▸ **Task objective**
Take from the entries below the stretch from the line with "<th>120</th>" through the line with "(o *VMInstanceRecordSet) HasVcenterCluster()", and return it exactly, leaving the pictures out.

▸ **Stored data**
..........
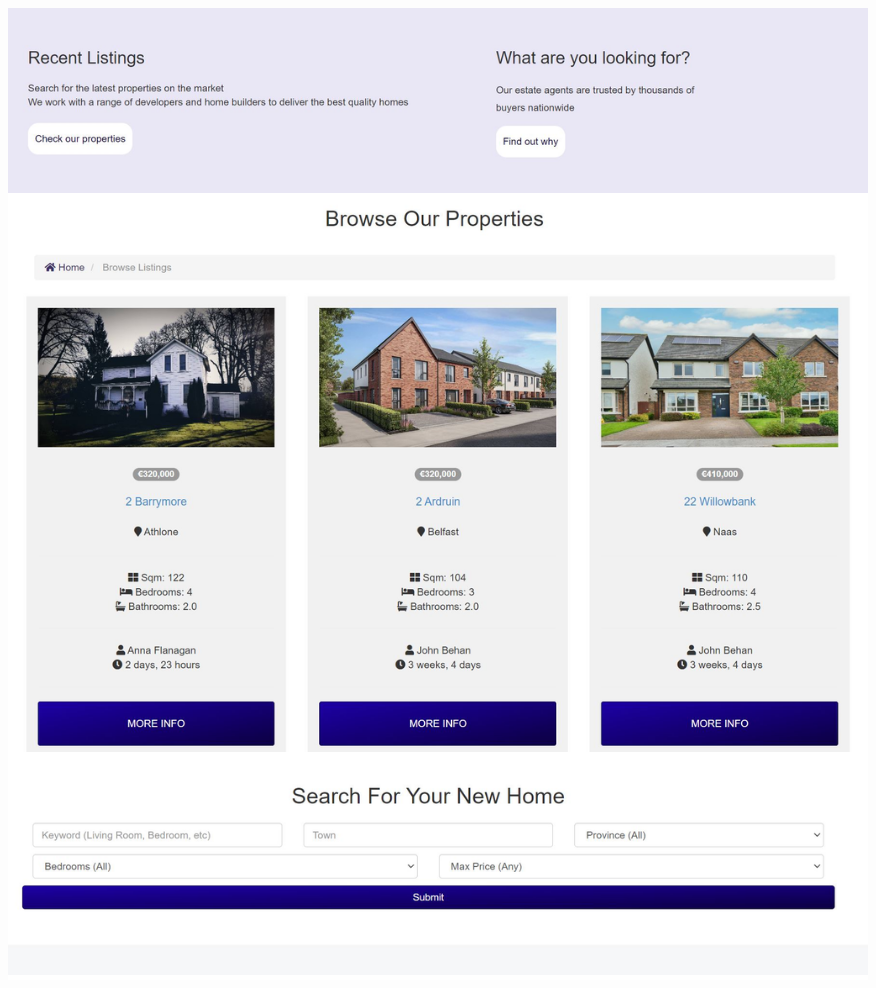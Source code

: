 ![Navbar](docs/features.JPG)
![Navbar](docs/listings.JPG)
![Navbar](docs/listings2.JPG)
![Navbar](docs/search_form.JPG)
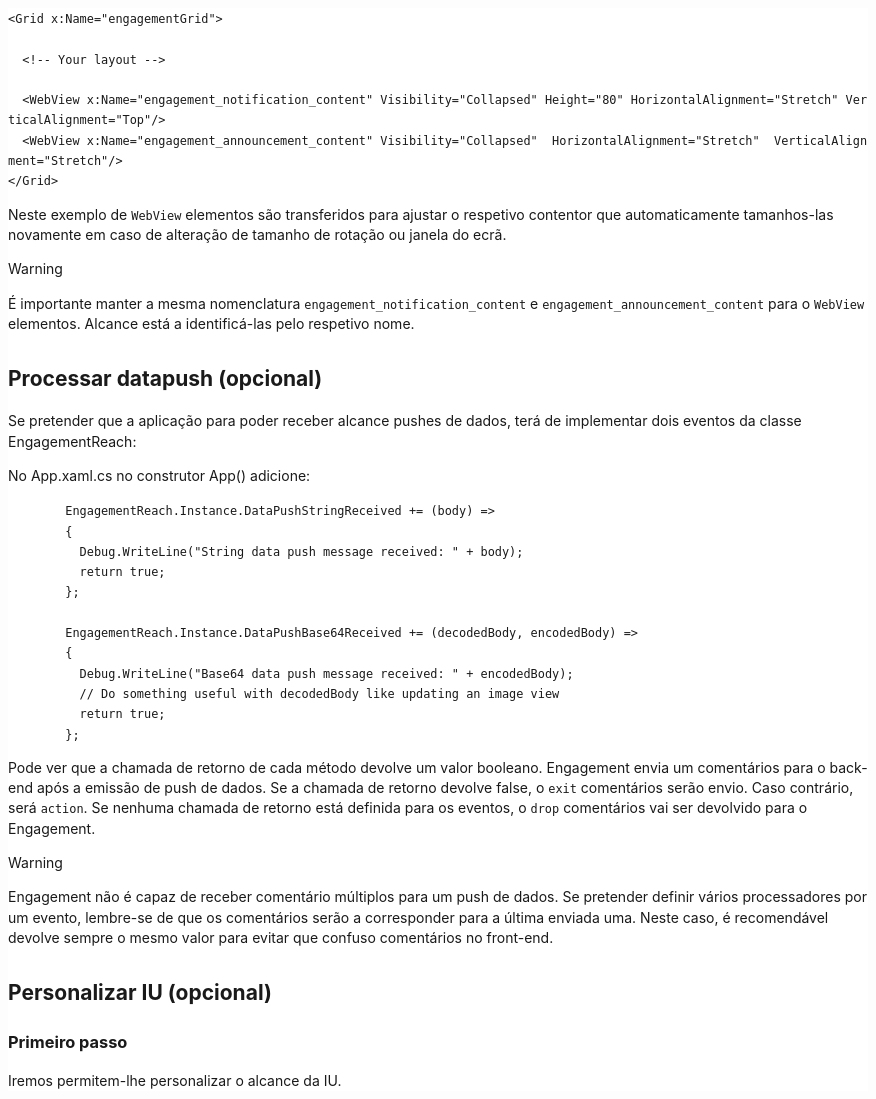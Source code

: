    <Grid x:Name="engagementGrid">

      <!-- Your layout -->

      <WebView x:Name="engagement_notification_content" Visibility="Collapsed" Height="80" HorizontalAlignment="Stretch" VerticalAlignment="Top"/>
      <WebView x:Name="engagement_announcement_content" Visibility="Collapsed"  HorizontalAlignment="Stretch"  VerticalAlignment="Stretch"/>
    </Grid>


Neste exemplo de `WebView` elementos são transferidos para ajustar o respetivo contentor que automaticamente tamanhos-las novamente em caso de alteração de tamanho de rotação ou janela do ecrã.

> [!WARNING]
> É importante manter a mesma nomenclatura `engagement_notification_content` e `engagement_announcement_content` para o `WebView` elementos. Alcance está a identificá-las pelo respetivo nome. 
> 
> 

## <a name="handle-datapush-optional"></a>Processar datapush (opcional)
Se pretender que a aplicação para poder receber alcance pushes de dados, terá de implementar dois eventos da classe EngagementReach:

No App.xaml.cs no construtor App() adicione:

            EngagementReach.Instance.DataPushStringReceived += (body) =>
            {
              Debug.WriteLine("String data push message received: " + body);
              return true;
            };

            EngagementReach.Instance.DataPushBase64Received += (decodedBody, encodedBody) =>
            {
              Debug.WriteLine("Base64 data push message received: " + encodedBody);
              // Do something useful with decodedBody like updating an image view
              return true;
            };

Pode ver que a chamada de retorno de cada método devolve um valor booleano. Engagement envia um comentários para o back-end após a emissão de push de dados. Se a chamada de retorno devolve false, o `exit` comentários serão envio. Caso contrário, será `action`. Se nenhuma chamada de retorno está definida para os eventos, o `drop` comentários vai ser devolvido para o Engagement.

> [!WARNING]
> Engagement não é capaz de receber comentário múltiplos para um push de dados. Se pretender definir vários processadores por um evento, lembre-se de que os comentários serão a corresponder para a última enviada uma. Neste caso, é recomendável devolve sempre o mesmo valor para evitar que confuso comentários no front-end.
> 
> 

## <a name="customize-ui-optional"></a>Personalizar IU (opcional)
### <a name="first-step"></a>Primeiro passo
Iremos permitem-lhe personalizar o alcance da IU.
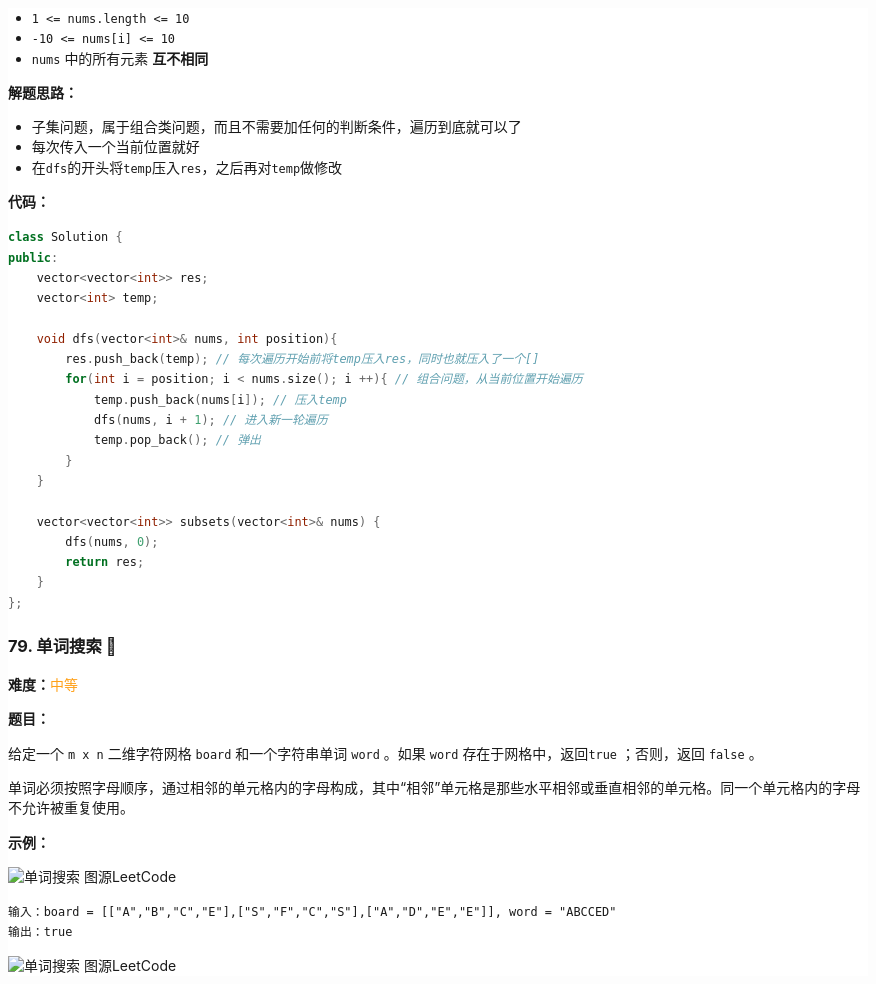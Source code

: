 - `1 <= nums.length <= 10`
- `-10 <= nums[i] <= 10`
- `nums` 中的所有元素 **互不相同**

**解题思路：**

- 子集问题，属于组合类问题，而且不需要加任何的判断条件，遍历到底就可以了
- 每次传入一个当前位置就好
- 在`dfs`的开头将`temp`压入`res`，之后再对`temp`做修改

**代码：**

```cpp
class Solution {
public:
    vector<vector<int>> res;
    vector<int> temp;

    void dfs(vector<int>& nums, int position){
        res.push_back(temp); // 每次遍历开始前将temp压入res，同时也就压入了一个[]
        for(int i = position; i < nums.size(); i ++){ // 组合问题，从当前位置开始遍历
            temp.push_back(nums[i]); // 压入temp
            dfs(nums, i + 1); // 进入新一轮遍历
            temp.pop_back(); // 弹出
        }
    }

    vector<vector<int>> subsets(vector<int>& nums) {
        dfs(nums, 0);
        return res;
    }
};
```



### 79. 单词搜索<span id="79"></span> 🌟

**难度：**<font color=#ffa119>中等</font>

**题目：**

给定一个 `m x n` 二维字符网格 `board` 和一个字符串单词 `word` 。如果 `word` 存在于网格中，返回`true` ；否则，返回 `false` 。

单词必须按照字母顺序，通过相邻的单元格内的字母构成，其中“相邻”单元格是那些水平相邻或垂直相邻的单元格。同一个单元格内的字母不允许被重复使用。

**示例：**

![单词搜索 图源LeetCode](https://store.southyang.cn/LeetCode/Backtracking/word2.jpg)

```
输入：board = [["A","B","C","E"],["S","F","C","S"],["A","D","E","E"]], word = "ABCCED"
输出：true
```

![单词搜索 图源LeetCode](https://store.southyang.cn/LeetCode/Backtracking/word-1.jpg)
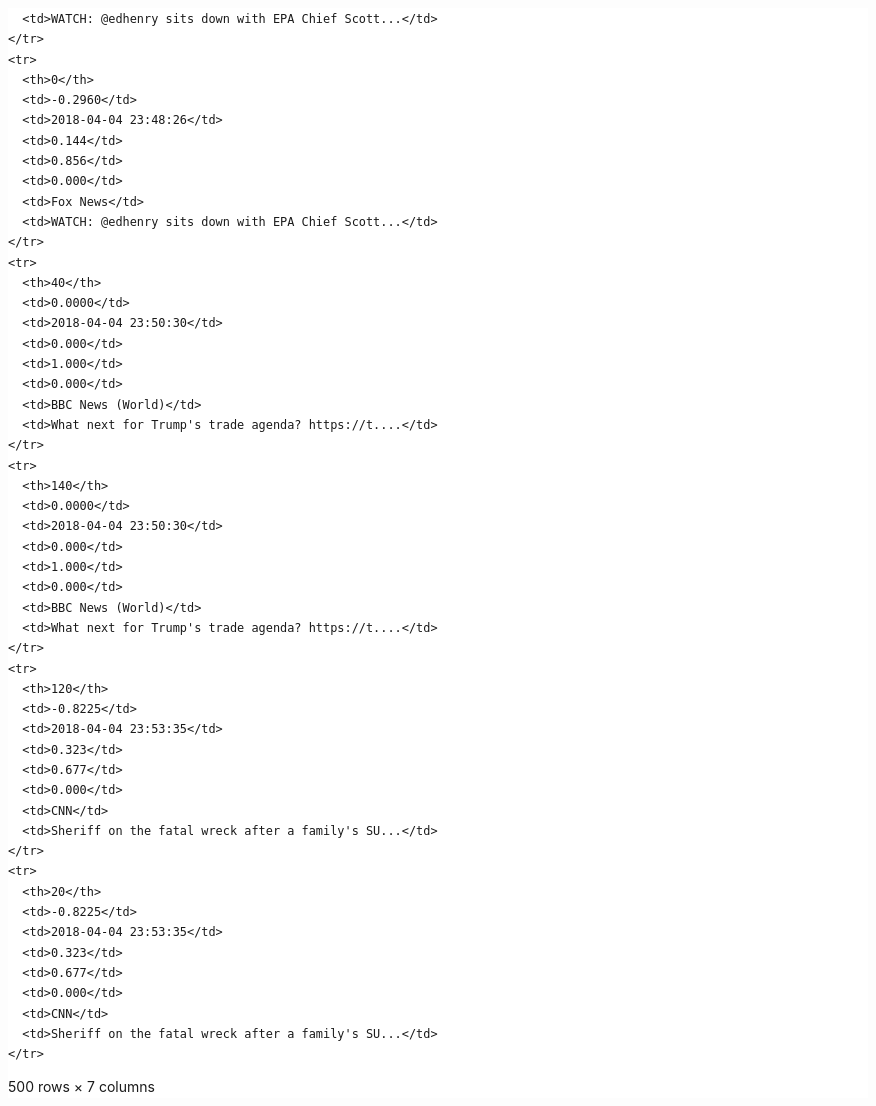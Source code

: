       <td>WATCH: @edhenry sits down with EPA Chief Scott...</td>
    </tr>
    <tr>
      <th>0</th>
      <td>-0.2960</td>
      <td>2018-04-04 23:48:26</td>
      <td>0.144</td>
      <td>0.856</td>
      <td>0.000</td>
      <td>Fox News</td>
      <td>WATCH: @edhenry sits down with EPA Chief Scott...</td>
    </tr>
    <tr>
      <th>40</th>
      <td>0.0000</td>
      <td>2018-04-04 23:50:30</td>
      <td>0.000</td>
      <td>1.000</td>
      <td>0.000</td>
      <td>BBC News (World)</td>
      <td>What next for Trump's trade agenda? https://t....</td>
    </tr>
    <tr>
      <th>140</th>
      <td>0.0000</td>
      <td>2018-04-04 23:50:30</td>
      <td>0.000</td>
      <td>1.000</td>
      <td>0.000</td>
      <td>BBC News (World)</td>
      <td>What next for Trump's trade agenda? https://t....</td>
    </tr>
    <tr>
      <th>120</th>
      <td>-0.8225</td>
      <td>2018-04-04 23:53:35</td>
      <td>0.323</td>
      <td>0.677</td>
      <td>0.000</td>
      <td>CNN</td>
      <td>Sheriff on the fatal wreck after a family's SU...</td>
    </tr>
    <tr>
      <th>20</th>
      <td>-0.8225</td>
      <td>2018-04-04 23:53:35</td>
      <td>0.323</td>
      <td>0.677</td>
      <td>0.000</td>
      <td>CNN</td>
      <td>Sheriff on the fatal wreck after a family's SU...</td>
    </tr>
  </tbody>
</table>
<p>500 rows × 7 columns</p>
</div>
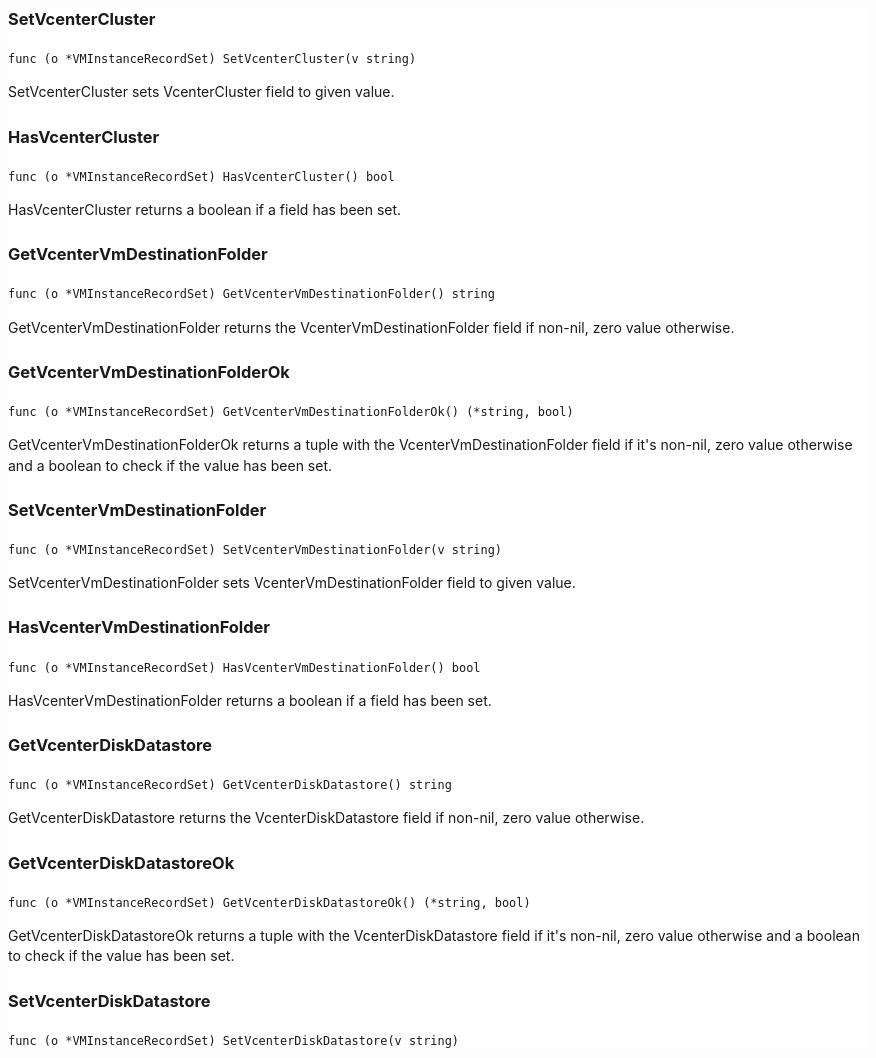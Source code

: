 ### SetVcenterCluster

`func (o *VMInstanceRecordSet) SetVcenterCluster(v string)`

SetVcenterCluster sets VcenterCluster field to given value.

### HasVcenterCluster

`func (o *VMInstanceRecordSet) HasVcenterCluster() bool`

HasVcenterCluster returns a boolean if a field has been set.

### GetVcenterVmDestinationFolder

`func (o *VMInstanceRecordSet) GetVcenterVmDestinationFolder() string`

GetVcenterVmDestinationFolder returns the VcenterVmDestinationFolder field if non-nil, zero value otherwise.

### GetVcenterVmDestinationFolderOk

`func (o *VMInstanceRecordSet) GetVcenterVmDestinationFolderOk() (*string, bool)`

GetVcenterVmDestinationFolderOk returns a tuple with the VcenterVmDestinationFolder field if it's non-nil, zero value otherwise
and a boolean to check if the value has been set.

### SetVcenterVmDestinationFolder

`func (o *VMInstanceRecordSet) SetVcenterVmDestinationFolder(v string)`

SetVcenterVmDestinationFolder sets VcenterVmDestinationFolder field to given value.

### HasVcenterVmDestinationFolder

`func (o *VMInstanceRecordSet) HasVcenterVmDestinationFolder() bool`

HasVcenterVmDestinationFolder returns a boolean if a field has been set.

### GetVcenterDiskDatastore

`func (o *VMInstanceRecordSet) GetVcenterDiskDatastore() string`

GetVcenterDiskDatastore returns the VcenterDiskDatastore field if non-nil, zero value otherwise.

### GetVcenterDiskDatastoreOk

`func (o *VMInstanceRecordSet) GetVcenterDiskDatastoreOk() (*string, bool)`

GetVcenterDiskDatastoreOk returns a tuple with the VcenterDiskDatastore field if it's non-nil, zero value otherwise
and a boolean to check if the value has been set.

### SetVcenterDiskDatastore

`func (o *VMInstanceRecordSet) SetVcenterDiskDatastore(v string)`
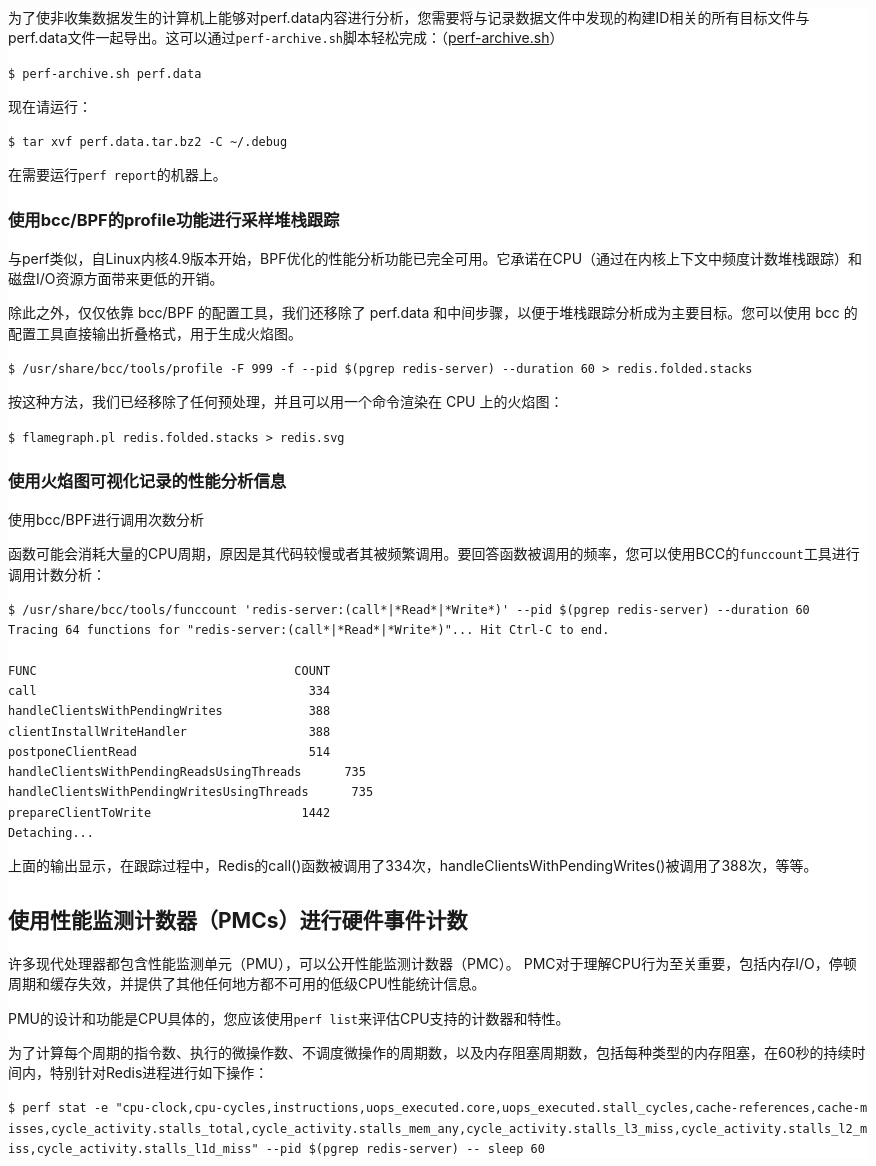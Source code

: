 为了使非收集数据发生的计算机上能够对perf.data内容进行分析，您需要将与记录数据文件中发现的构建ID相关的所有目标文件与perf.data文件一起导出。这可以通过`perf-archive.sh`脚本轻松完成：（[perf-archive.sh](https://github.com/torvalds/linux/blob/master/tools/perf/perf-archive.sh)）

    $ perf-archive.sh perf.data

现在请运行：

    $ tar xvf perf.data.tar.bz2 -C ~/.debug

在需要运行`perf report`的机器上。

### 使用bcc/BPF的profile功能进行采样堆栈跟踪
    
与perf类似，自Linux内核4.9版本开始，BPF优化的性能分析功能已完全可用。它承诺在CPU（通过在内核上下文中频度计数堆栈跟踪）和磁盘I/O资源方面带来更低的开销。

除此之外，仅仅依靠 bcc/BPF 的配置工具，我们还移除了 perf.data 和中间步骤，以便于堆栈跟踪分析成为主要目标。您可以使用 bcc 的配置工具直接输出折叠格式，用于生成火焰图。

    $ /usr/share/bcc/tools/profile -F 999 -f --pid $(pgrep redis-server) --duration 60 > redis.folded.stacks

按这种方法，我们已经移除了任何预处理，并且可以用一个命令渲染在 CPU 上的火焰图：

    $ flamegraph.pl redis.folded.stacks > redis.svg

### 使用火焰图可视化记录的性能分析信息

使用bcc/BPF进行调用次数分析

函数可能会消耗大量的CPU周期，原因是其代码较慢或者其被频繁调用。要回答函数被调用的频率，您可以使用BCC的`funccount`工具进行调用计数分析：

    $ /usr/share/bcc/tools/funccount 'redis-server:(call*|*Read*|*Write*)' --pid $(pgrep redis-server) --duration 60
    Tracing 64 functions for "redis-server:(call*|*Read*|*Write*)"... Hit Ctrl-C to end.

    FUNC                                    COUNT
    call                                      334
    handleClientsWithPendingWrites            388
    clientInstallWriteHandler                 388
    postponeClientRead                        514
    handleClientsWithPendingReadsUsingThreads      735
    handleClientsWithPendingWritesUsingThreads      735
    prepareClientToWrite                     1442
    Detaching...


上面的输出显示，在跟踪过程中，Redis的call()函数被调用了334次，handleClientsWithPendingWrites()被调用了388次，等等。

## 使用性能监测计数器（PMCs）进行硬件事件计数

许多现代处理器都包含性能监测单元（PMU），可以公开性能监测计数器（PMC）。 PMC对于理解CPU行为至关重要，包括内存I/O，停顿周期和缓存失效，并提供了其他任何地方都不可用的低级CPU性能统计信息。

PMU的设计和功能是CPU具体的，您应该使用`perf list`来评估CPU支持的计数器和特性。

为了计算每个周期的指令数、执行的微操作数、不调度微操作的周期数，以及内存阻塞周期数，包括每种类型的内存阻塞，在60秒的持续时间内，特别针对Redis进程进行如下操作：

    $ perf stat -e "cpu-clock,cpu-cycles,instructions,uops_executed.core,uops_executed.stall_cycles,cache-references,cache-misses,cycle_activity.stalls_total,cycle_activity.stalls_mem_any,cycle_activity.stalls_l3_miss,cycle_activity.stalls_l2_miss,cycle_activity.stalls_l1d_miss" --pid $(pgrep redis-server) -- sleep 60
..........
▸ **Output below**
      <th>120</th>
      <td>-0.8225</td>
      <td>2018-04-04 23:53:35</td>
      <td>0.323</td>
      <td>0.677</td>
      <td>0.000</td>
      <td>CNN</td>
      <td>Sheriff on the fatal wreck after a family's SU...</td>
    </tr>
    <tr>
      <th>20</th>
      <td>-0.8225</td>
      <td>2018-04-04 23:53:35</td>
      <td>0.323</td>
      <td>0.677</td>
      <td>0.000</td>
      <td>CNN</td>
      <td>Sheriff on the fatal wreck after a family's SU...</td>
    </tr>
  </tbody>
</table>
<p>500 rows × 7 columns</p>
</div>
Source code

: ### SetVcenterCluster

`func (o *VMInstanceRecordSet) SetVcenterCluster(v string)`

SetVcenterCluster sets VcenterCluster field to given value.

### HasVcenterCluster

`func (o *VMInstanceRecordSet) HasVcenterCluster() bool`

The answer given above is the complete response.